◆ **Items listed in a dataset**:
────────────────────
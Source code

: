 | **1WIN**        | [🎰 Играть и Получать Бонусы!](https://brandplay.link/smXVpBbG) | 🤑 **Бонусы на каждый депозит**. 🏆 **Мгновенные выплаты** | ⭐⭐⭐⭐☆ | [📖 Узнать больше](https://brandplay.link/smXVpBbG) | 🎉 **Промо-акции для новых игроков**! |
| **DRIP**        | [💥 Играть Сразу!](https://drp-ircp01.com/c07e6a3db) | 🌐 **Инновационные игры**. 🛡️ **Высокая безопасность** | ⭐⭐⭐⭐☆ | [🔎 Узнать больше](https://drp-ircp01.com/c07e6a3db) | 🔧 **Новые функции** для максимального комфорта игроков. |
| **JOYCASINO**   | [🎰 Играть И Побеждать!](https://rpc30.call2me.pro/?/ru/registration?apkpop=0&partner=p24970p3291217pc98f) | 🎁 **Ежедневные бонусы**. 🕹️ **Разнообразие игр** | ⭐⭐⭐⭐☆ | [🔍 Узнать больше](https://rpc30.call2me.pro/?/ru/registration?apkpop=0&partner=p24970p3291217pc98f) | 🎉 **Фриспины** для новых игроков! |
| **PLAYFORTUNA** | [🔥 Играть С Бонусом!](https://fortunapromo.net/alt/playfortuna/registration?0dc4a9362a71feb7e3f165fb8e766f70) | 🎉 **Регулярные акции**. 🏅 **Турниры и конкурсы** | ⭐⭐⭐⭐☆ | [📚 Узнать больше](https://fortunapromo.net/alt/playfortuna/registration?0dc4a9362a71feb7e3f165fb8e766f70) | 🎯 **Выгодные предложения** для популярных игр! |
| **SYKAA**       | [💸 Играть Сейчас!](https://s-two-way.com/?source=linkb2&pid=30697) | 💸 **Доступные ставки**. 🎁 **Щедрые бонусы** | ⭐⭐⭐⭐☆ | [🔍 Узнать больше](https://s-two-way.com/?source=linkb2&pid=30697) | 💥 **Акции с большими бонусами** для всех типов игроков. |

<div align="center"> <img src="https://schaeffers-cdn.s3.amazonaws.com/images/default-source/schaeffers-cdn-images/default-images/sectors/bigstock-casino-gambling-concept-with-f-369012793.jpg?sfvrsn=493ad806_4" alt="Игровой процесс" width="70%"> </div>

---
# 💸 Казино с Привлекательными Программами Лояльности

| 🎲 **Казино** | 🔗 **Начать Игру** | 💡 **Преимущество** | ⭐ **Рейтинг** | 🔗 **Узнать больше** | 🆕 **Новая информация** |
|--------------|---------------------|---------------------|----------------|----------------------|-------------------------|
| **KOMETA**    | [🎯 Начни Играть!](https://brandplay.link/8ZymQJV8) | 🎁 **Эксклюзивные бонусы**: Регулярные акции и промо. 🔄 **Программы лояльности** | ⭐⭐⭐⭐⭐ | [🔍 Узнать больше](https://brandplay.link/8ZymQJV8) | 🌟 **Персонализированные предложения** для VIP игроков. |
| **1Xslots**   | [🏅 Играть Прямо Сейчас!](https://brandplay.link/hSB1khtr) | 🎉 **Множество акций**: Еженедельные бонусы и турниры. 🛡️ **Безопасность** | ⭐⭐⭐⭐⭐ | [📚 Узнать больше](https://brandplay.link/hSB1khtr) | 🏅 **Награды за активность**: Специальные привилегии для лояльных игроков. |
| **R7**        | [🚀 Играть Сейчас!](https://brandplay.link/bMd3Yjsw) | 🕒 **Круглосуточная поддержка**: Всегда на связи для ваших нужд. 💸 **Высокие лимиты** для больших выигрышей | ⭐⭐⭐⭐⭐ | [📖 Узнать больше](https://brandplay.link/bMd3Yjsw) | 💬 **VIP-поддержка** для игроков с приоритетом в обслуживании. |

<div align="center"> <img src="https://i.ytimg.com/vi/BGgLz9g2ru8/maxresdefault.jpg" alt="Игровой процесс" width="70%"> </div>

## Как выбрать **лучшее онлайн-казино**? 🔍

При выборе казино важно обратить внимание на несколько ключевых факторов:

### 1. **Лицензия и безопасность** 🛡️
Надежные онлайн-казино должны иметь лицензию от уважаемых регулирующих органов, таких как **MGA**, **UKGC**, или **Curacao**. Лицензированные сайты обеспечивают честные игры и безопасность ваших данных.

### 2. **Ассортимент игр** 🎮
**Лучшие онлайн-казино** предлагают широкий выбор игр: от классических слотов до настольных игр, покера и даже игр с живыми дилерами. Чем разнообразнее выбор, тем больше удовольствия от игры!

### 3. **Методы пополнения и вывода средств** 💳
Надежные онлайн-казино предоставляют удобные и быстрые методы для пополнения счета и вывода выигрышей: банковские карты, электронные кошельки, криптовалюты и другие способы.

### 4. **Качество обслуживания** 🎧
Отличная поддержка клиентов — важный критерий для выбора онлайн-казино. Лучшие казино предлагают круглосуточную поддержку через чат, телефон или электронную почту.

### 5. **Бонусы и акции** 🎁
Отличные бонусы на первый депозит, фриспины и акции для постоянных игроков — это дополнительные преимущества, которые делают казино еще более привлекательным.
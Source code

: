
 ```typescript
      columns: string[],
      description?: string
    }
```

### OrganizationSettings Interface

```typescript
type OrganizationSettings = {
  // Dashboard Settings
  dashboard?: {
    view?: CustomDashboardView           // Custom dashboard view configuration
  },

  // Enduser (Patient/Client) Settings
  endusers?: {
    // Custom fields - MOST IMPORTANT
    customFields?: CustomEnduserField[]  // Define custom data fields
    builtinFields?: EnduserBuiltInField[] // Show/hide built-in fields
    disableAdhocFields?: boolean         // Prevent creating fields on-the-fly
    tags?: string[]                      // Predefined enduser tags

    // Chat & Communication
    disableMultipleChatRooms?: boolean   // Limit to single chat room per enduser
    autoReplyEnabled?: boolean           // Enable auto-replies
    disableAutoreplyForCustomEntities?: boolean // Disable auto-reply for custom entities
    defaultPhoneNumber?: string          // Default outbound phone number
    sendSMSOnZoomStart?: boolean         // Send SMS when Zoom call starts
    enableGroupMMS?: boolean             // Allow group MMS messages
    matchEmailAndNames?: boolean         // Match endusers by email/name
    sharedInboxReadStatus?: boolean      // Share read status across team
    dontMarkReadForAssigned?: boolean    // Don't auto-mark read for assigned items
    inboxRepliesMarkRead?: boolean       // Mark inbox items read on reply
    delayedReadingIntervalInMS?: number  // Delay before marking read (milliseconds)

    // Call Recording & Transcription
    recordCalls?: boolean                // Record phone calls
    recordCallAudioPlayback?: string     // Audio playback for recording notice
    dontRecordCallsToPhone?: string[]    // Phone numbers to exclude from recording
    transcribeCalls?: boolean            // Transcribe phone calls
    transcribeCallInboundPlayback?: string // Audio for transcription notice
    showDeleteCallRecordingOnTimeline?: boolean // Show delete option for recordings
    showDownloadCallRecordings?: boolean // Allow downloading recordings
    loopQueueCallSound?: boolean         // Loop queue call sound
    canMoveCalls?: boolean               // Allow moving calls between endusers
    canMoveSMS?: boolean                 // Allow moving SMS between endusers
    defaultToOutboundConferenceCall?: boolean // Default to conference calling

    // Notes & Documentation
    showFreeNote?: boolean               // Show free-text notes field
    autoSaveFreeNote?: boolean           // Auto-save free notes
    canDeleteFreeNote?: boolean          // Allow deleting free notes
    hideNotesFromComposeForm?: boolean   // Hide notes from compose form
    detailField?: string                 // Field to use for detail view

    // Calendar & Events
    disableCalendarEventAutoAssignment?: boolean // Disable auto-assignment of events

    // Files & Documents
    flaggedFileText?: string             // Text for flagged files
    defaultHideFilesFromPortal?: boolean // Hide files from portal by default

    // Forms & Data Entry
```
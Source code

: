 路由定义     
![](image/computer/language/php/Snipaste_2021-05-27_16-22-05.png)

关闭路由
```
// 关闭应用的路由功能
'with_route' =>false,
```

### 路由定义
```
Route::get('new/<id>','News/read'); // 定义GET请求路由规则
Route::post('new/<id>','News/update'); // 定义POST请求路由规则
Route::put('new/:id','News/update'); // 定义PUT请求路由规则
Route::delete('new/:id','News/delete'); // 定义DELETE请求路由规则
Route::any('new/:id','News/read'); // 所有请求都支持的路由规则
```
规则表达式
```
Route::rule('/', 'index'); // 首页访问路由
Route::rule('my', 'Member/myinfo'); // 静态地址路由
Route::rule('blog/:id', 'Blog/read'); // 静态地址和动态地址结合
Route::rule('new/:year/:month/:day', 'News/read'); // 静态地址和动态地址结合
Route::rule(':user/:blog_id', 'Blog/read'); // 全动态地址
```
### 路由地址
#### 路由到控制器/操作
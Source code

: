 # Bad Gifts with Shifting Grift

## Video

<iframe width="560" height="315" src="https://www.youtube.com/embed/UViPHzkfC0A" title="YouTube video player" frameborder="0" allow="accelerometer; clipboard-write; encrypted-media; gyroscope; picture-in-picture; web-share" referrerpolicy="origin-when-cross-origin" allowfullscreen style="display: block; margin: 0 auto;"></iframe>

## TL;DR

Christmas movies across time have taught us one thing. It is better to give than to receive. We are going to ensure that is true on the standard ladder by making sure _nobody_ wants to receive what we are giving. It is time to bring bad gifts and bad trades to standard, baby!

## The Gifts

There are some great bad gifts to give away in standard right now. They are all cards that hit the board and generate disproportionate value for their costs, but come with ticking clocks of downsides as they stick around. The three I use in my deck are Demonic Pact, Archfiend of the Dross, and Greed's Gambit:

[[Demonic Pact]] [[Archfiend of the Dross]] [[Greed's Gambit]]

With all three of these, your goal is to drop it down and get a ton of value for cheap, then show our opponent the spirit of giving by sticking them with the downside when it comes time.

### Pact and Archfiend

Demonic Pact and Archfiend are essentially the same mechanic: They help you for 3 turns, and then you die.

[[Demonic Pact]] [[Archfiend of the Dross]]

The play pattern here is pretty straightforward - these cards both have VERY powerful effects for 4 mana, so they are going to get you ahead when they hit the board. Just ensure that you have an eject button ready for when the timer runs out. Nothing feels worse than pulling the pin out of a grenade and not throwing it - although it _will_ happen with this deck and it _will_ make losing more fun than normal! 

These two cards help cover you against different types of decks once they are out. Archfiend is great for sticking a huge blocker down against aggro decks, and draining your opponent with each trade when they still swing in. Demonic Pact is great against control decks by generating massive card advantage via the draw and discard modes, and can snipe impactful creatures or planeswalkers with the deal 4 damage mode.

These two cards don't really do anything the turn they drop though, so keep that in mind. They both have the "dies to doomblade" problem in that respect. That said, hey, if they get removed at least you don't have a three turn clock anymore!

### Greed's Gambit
────────────────────
The first line of the entries, the line with "новых игроков**! |", and every line between them should be retyped exactly, and nothing else.

Source code

: | **1WIN**        | [🎰 Играть и Получать Бонусы!](https://brandplay.link/smXVpBbG) | 🤑 **Бонусы на каждый депозит**. 🏆 **Мгновенные выплаты** | ⭐⭐⭐⭐☆ | [📖 Узнать больше](https://brandplay.link/smXVpBbG) | 🎉 **Промо-акции для новых игроков**! |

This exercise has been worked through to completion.